BEGIN Supplied data

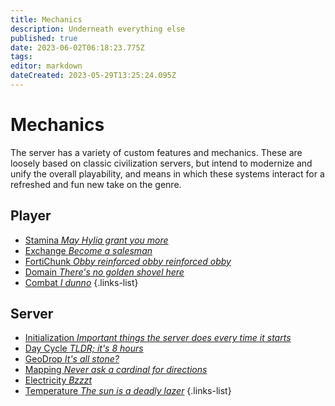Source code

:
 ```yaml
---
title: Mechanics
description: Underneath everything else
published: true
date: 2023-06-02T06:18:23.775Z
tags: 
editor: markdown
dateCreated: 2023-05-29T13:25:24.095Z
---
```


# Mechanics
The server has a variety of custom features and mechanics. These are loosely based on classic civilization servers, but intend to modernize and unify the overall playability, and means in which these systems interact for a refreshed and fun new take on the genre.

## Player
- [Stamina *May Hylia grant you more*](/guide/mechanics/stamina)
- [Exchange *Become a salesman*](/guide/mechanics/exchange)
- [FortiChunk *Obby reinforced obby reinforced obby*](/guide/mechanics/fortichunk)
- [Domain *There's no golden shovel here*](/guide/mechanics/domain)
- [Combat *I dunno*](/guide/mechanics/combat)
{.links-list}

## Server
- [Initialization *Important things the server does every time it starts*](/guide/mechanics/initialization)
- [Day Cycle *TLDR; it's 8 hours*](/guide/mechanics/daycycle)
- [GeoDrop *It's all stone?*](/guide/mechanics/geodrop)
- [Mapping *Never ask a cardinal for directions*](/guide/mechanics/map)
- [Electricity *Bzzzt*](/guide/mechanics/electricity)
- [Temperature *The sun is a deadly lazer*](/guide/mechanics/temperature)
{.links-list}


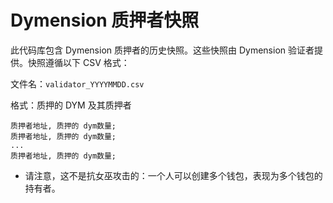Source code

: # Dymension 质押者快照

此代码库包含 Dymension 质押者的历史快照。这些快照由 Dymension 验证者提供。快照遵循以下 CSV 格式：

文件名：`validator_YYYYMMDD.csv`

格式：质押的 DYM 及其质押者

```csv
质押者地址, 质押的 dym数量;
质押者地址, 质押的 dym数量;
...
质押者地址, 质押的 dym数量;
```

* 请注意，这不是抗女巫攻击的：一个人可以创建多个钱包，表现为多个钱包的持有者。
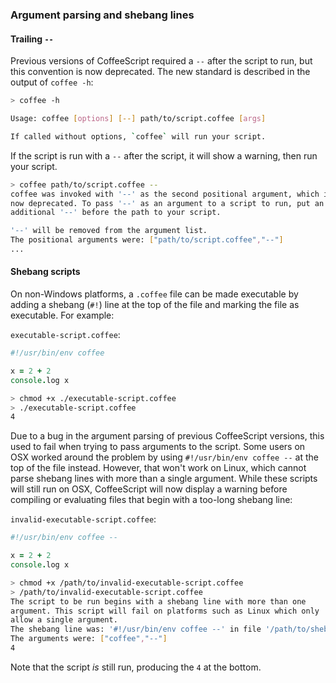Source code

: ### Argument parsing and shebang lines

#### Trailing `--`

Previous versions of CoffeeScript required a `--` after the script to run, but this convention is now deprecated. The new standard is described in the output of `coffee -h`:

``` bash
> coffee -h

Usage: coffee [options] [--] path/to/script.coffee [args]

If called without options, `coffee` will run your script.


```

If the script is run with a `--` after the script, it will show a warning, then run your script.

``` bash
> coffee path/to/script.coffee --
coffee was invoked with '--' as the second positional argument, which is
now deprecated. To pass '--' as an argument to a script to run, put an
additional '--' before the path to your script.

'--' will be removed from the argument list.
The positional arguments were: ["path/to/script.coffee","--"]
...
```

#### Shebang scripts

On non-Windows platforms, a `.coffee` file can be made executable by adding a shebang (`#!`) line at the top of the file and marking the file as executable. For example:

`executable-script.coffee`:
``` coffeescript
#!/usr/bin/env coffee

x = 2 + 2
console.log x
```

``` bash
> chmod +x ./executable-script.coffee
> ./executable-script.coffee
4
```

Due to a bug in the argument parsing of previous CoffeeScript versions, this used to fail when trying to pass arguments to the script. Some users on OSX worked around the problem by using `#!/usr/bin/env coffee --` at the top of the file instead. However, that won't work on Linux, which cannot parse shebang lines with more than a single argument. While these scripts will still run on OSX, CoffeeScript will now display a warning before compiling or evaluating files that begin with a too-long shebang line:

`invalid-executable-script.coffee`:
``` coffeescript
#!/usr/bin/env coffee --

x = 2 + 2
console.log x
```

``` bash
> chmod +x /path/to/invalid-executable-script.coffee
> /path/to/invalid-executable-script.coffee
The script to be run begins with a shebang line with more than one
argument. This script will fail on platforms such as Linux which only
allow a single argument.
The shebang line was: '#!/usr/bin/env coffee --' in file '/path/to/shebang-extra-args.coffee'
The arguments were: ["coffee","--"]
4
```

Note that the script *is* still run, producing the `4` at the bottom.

END Supplied data
BEGIN Supplied data

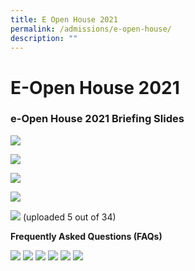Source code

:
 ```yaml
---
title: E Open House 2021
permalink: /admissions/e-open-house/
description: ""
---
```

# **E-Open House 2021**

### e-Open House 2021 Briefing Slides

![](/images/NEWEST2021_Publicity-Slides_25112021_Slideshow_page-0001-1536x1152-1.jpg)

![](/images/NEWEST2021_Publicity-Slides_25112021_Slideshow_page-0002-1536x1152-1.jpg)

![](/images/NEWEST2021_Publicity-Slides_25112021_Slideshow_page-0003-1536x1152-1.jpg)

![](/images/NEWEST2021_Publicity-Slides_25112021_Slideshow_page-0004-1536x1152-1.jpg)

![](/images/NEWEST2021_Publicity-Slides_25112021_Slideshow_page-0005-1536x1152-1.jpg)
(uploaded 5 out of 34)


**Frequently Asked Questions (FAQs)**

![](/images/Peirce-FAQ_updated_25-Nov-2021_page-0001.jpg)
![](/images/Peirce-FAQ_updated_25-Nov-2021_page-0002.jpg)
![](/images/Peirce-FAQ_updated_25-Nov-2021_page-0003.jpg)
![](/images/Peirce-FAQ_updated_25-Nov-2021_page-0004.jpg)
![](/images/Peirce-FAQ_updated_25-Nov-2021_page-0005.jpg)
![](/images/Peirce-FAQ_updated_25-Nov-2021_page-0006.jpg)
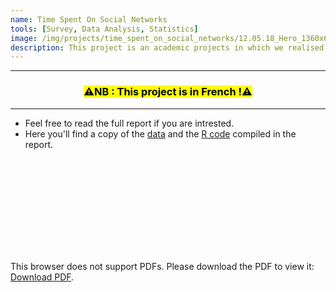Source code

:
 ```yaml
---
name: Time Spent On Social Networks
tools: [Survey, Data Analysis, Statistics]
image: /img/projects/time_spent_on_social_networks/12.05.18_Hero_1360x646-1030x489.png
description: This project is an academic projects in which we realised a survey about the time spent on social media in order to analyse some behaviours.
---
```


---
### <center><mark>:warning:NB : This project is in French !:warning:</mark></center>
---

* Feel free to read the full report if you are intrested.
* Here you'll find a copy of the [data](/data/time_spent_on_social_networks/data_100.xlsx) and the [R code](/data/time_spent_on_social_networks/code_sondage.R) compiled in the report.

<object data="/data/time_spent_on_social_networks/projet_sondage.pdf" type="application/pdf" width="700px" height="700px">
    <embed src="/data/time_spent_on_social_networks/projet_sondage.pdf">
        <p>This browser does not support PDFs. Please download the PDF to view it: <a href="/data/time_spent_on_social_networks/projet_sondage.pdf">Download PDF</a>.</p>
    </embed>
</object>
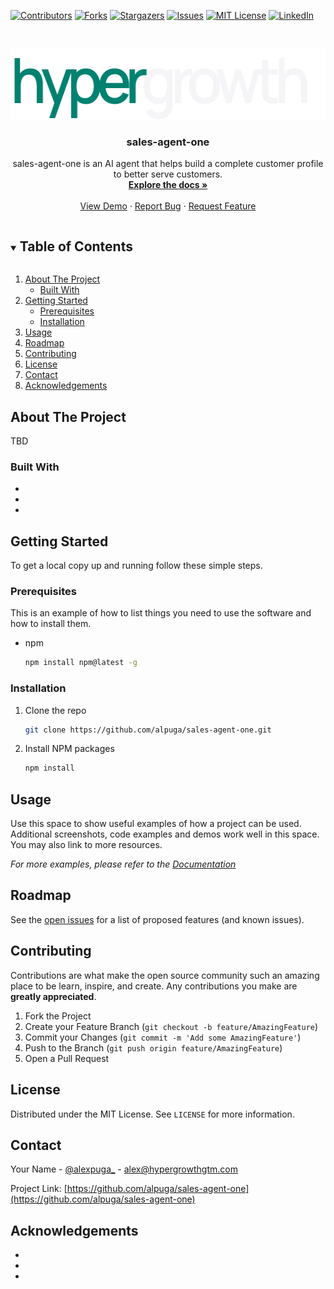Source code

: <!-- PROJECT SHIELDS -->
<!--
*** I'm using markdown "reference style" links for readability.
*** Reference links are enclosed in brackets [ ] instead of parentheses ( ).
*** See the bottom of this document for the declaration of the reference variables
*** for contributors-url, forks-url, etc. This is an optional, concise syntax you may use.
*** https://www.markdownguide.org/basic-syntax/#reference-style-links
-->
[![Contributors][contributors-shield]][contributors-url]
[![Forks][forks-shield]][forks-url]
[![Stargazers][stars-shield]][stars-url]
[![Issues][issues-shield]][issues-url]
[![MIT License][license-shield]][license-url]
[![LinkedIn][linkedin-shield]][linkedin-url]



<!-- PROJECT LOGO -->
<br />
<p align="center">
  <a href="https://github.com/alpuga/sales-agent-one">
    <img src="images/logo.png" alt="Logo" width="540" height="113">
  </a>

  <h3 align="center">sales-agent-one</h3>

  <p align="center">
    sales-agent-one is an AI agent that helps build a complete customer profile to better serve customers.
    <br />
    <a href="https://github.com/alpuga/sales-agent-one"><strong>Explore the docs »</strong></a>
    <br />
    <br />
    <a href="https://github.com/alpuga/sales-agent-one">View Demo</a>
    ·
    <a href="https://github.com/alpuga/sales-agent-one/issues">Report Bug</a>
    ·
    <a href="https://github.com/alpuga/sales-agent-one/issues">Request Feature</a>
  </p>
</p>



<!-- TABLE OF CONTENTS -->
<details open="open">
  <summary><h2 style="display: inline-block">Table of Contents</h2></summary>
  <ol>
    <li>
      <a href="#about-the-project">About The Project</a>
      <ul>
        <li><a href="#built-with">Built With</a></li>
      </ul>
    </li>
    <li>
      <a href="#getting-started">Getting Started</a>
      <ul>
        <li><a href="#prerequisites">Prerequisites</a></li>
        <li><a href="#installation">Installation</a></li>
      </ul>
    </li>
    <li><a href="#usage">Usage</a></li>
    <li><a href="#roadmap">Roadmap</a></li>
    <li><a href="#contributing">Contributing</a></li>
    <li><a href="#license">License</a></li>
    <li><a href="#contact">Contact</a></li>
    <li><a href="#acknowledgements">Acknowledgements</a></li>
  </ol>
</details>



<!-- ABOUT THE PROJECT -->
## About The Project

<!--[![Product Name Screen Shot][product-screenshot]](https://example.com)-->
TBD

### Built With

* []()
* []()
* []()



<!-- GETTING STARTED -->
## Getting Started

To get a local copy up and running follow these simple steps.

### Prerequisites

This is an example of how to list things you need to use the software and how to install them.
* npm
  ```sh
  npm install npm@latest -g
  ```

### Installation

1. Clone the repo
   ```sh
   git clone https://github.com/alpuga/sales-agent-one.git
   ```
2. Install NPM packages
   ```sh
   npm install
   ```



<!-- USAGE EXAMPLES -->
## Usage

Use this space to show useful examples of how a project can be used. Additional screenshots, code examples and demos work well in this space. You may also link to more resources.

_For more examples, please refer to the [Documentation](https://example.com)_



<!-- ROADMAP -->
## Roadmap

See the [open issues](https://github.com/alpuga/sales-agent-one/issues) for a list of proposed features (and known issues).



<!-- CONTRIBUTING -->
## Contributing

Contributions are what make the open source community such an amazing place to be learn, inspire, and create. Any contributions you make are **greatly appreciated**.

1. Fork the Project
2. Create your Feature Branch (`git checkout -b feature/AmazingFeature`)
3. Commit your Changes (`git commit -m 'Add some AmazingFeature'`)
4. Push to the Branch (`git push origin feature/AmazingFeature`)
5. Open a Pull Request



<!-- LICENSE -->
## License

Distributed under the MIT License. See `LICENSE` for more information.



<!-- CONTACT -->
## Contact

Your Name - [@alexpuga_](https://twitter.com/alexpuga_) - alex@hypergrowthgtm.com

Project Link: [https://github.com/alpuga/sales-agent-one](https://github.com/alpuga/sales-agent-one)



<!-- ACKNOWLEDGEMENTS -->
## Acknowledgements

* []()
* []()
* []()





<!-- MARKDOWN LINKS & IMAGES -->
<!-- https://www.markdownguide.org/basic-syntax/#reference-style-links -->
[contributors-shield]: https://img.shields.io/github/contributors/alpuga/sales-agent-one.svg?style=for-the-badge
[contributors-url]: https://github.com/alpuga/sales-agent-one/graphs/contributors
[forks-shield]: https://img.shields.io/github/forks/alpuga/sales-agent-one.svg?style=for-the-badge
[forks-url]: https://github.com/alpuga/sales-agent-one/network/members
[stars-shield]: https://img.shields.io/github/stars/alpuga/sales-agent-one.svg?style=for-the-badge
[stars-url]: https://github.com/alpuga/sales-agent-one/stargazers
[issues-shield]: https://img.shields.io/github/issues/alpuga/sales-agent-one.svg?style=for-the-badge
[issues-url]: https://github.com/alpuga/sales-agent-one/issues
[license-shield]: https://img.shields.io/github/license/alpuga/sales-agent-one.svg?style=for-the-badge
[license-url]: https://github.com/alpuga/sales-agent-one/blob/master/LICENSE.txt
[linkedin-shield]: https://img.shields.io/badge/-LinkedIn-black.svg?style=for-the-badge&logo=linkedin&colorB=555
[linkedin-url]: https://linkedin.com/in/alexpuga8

END Supplied data

Problem to work on »
The number of lines above where the word "warning" occurs, and only that number, is the answer.

Answer section »
3